A veces, en la moda, lo más revolucionario no es un vestido, sino una camiseta blanca. En 2016, Maria Grazia Chiuri tomó las riendas de Dior y lo primero que hizo fue eso: poner en el centro de su primera colección una camiseta de algodón con una frase impresa: We should all be feminists. El gesto era sencillo, casi inocente para los cánones del espectáculo que exigen las semanas de la moda. Pero también era certero. Allí estaba, con hilos y tipografía, la declaración de intenciones de una mujer que venía a trazar una nueva silueta sobre la historia de una de las casas más icónicas de la moda francesa.

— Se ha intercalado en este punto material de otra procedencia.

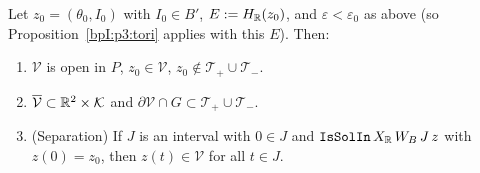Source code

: \begin{proposition}\label{bpI:p5:separation}
Let $z_0=(\theta_0,I_0)$ with $I_0\in B'$, $E:=H_\R(z_0)$, and $\varepsilon<\varepsilon_0$ as above (so Proposition~\ref{bpI:p3:tori} applies with this $E$). Then:
\begin{enumerate}[label=(\alph*)]
\item $\mathcal V$ is open in $P$, $z_0\in\mathcal V$, $z_0\notin\mathcal T_+\cup\mathcal T_-$.
\item $\overline{\mathcal V}\subset\R^2\times\mathcal K$ and $\partial\mathcal V\cap G\subset\mathcal T_+\cup\mathcal T_-$.
\item (Separation) If $J$ is an interval with $0\in J$ and $\texttt{IsSolIn}\,X_\R\,W_B\,J\,z$ with $z(0)=z_0$, then $z(t)\in\mathcal V$ for all $t\in J$.
\end{enumerate}
\end{proposition}

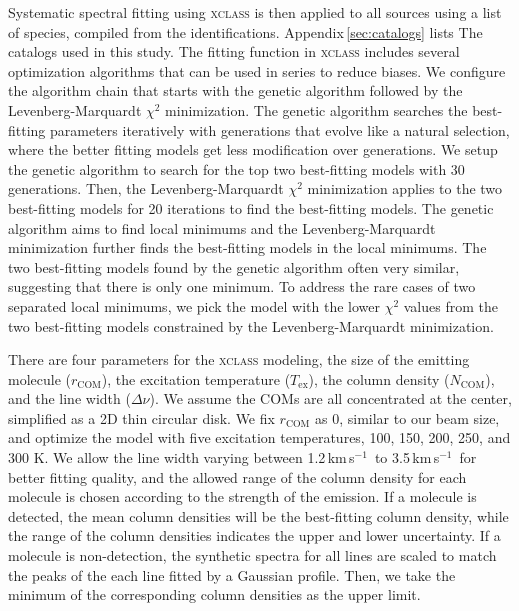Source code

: \documentclass[twocolumn]{aastex62}
\newcommand{\kms}{\mbox{\,km\,s$^{-1}$}}
\begin{document}
Systematic spectral fitting using \textsc{xclass} is then applied to all sources using a list of species, compiled from the identifications.  Appendix\,\ref{sec:catalogs} lists The catalogs used in this study.  The fitting function in \textsc{xclass} includes several optimization algorithms that can be used in series to reduce biases.  We configure the algorithm chain that starts with the genetic algorithm followed by the Levenberg-Marquardt $\chi^{2}$ minimization.  The genetic algorithm searches the best-fitting parameters iteratively with generations that evolve like a natural selection, where the better fitting models get less modification over generations.  We setup the genetic algorithm to search for the top two best-fitting models with 30 generations.  Then, the Levenberg-Marquardt $\chi^{2}$ minimization applies to the two best-fitting models for 20 iterations to find the best-fitting models.  The genetic algorithm aims to find local minimums and the Levenberg-Marquardt minimization further finds the best-fitting models in the local minimums.  The two best-fitting models found by the genetic algorithm often very similar, suggesting that there is only one minimum.  To address the rare cases of two separated local minimums, we pick the model with the lower $\chi^{2}$ values from the two best-fitting models constrained by the Levenberg-Marquardt minimization.  

There are four parameters for the \textsc{xclass} modeling, the size of the emitting molecule ($r_\text{COM}$), the excitation temperature ($T_\text{ex}$), the column density ($N_\text{COM}$), and the line width ($\Delta \nu$).  We assume the COMs are all concentrated at the center, simplified as a 2D thin circular disk.  We fix $r_\text{COM}$ as 0, similar to our beam size, and optimize the model with five excitation temperatures, 100, 150, 200, 250, and 300 K.  We allow the line width varying between 1.2\kms\ to 3.5\kms\ for better fitting quality, and the allowed range of the column density for each molecule is chosen according to the strength of the emission.  If a molecule is detected, the mean column densities will be the best-fitting column density, while the range of the column densities indicates the upper and lower uncertainty.  If a molecule is non-detection, the synthetic spectra for all lines are scaled to match the peaks of the each line fitted by a Gaussian profile.  Then, we take the minimum of the corresponding column densities as the upper limit.

\newpage

\end{document}
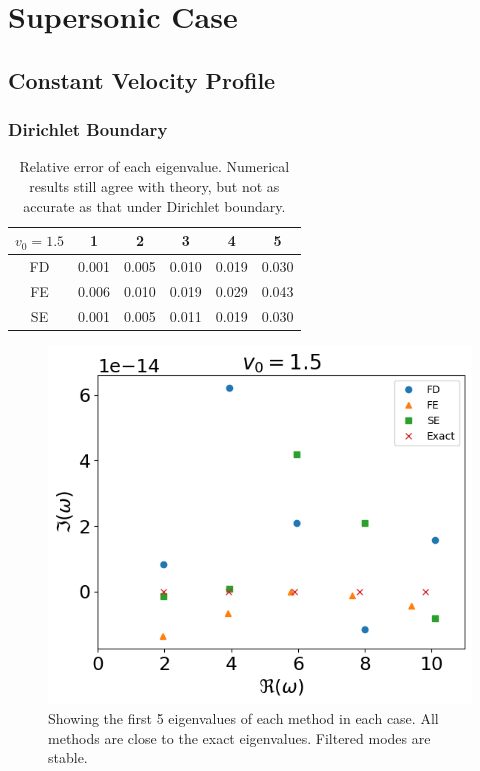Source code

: \section{Supersonic Case}
\subsection{Constant Velocity Profile}
\subsubsection*{Dirichlet Boundary}
\begin{table} [H]
	\centering
	\caption{Relative error of each eigenvalue. Numerical results still agree with theory, but not as accurate as that under Dirichlet boundary.}
	\begin{tabular}{|c|c|c|c|c|c|}
		\hline
		$v_0=1.5$ & 1     & 2     & 3     & 4     & 5     \\
		\hline
		FD        & 0.001 & 0.005 & 0.010 & 0.019 & 0.030 \\
		\hline
		FE        & 0.006 & 0.010 & 0.019 & 0.029 & 0.043 \\
		\hline
		SE        & 0.001 & 0.005 & 0.011 & 0.019 & 0.030 \\
		\hline
	\end{tabular}
	\label{table:eigenvalue-error-dirichlet-supersonic}
\end{table}

\begin{figure}[H]
	\centering
	\includegraphics[width=0.7\linewidth]{figures/fixed-fixed-constant-v-v0=1.5}
	\caption{Showing the first 5 eigenvalues of each method in each case. All methods are close to the exact eigenvalues. Filtered modes are stable.}
	\label{fig:constant-v-dirichlet-supersonic}
\end{figure}

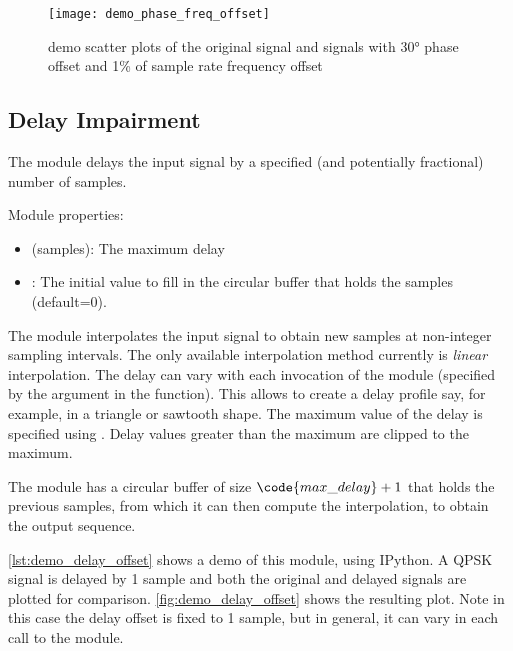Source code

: \begin{figure}[H]
  \centering
  \texttt{[image: demo\_phase\_freq\_offset]}
  \caption{ demo scatter plots of the original signal and signals with 30° phase offset and 1\% of sample rate frequency offset}
  \label{fig:demo_phase_freq_offset}
\end{figure}

\subsection{Delay Impairment}

The  module delays the input signal by a specified (and potentially fractional) number of samples.

\noindent Module properties:
\begin{itemize}
  \item {} (samples): The maximum delay
  \item {}: The initial value to fill in the circular buffer that holds the samples (default=0).
\end{itemize}

The module interpolates the input signal to obtain new samples at non-integer sampling intervals. The only available interpolation method currently is \emph{linear} interpolation. The delay can vary with each invocation of the module (specified by the  argument in the  function). This allows to create a delay profile say, for example, in a triangle or sawtooth shape. The maximum value of the delay is specified using . Delay values greater than the maximum are clipped to the maximum.

The module has a circular buffer of size $\code{max\_delay}+1$ that holds the previous samples, from which it can then compute the interpolation, to obtain the output sequence.

\autoref{lst:demo_delay_offset} shows a demo of this module, using IPython. A QPSK signal is delayed by 1 sample and both the original and delayed signals are plotted for comparison. \autoref{fig:demo_delay_offset} shows the resulting plot. Note in this case the delay offset is fixed to 1 sample, but in general, it can vary in each call to the module.

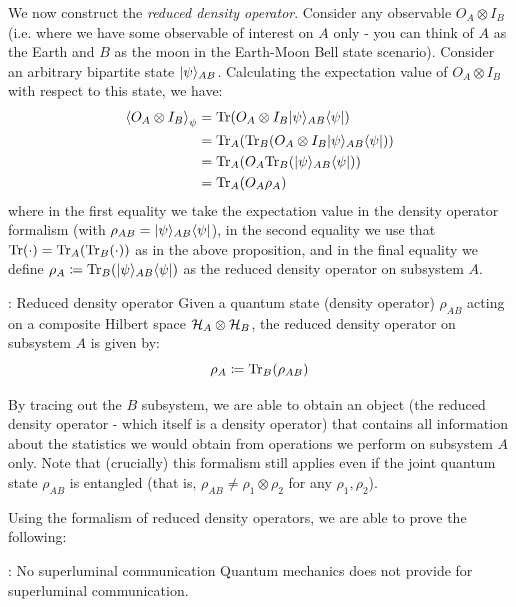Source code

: We now construct the \emph{reduced density operator}. Consider any observable $O_A \otimes I_B$ (i.e. where we have some observable of interest on $A$ only - you can think of $A$ as the Earth and $B$ as the moon in the Earth-Moon Bell state scenario). Consider an arbitrary bipartite state $\lvert \psi \rangle_{AB}$. Calculating the expectation value of $O_A \otimes I_B$ with respect to this state, we have:
\begin{equation}
    \begin{split}
        \left< O_A \otimes I_B \right>_\psi &= \mathrm{Tr}(O_A \otimes I_B \lvert \psi \rangle_{AB}\langle \psi \rvert)
        \\ &= \mathrm{Tr}_A(\mathrm{Tr}_B(O_A \otimes I_B \lvert \psi \rangle_{AB}\langle \psi \rvert))
        \\ &= \mathrm{Tr}_A(O_A \mathrm{Tr}_B(\lvert \psi \rangle_{AB}\langle \psi \rvert))
        \\ &= \mathrm{Tr}_A(O_A\rho_A)
    \end{split}
\end{equation}
where in the first equality we take the expectation value in the density operator formalism (with $\rho_{AB} = \lvert \psi \rangle_{AB}\langle \psi \rvert$), in the second equality we use that $\mathrm{Tr}(\cdot) = \mathrm{Tr}_A(\mathrm{Tr}_B(\cdot))$ as in the above proposition, and in the final equality we define $\rho_A \coloneqq \mathrm{Tr}_B(\lvert \psi \rangle_{AB}\langle \psi \rvert)$ as the reduced density operator on subsystem $A$.

\begin{defbox}{: Reduced density operator}
    Given a quantum state (density operator) $\rho_{AB}$ acting on a composite Hilbert space $\mathcal{H}_A \otimes \mathcal{H}_B$, the reduced density operator on subsystem $A$ is given by:
    \begin{equation}
        \rho_A \coloneqq \mathrm{Tr}_B(\rho_{AB})
    \end{equation}
\end{defbox}

By tracing out the $B$ subsystem, we are able to obtain an object (the reduced density operator - which itself is a density operator) that contains all information about the statistics we would obtain from operations we perform on subsystem $A$ only. Note that (crucially) this formalism still applies even if the joint quantum state $\rho_{AB}$ is entangled (that is, $\rho_{AB} \neq \rho_1 \otimes \rho_2$ for any $\rho_1, \rho_2$). 

Using the formalism of reduced density operators, we are able to prove the following:

\begin{thmbox}{: No superluminal communication}
    Quantum mechanics does not provide for superluminal communication.
\end{thmbox}

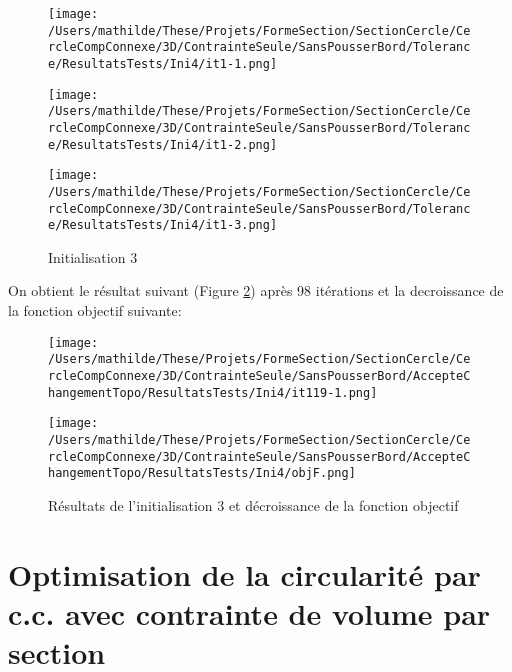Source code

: \documentclass[11pt,a4paper]{article}
\begin{document}
\begin{figure}[H]
	\label{fig:cercleseul3Daini3}
	\begin{minipage}{0.32\textwidth}
		\centering
		\texttt{[image: /Users/mathilde/These/Projets/FormeSection/SectionCercle/CercleCompConnexe/3D/ContrainteSeule/SansPousserBord/Tolerance/ResultatsTests/Ini4/it1-1.png]}
	\end{minipage}
	\begin{minipage}{0.32\textwidth}
		\centering
		\texttt{[image: /Users/mathilde/These/Projets/FormeSection/SectionCercle/CercleCompConnexe/3D/ContrainteSeule/SansPousserBord/Tolerance/ResultatsTests/Ini4/it1-2.png]}
	\end{minipage}
	\begin{minipage}{0.32\textwidth}
		\centering
		\texttt{[image: /Users/mathilde/These/Projets/FormeSection/SectionCercle/CercleCompConnexe/3D/ContrainteSeule/SansPousserBord/Tolerance/ResultatsTests/Ini4/it1-3.png]}
	\end{minipage}	
	\caption{Initialisation 3}	
\end{figure}

On obtient le résultat suivant (Figure \ref{fig:cercleseul3Daini3Fin}) après 98 itérations et la decroissance de la fonction objectif suivante:

\begin{figure}[H]
	\label{fig:cercleseul3Daini3Fin}
	\begin{minipage}{0.45\textwidth}
		\centering
		\texttt{[image: /Users/mathilde/These/Projets/FormeSection/SectionCercle/CercleCompConnexe/3D/ContrainteSeule/SansPousserBord/AccepteChangementTopo/ResultatsTests/Ini4/it119-1.png]}
	\end{minipage}	
	\begin{minipage}{0.45\textwidth}
		\centering
		\texttt{[image: /Users/mathilde/These/Projets/FormeSection/SectionCercle/CercleCompConnexe/3D/ContrainteSeule/SansPousserBord/AccepteChangementTopo/ResultatsTests/Ini4/objF.png]}
	\end{minipage}	
	\caption{Résultats de l'initialisation 3 et décroissance de la fonction objectif}	
\end{figure}

\section{Optimisation de la circularité par c.c. avec contrainte de volume par section}
\end{document}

Chiuri no solo fue la primera mujer en ocupar el cargo de directora creativa en Dior; fue también la primera en no disimularlo. No se disfrazó de genio atormentado, no adoptó el aura divina que suele envolver a los directores artísticos masculinos.
Desde ese primer desfile, su trabajo fue un continuo diálogo entre feminismo y estética, entre cuerpo y discurso. En una industria acostumbrada al espectáculo vacío y al artificio que se borra en una foto de Instagram, Chiuri apostó por lo difícil: pensar. Su moda hablaba de arte, de historia, de mujeres olvidadas, de saberes que no suelen subirse a las pasarelas: bordadoras de Marruecos, tejedoras mexicanas, artistas como Judy Chicago o Claire Fontaine. En cada colección, había una voluntad de ir más allá de la superficie.
Muchos, claro, no lo entendieron. Que si sus diseños eran demasiado sobrios, que si faltaba fantasía, que si repetía fórmulas. Pero esa crítica suele ignorar lo esencial: Chiuri no vestía a la mujer ideal, sino a la real. Su feminismo no era el de la pancarta puntual ni el gesto oportunista, sino el que se infiltra en las costuras, el que da bolsillos a las faldas -sí, bolsillos- como una forma de devolver a las mujeres su espacio. En la moda, lo práctico también puede ser político.
Con ella, Dior cuadruplicó su facturación: 9.000 millones de euros en 2023. Pero eso es una nota al pie. El verdadero impacto de Chiuri no está en los balances, sino en la semilla que dejó en una industria que aún arrastra inercias masculinas en el poder creativo. Su marcha, que se produce en un contexto donde casas de moda vuelven a nombrar hombres en puestos que habían sido ocupados por mujeres, parece también un recordatorio de lo frágil que es aún el espacio conquistado.
Su último desfile en Roma fue un acto íntimo, un círculo que se cierra donde todo empezó. Su próximo proyecto -la restauración del Teatro della Cometa, en Roma- sugiere que la escena cambia, pero el compromiso sigue.
Y es que, al final, su camiseta no era una consigna vacía. Era una promesa, un punto de partida y un recordatorio de que todos deberíamos ser feministas… incluso la moda.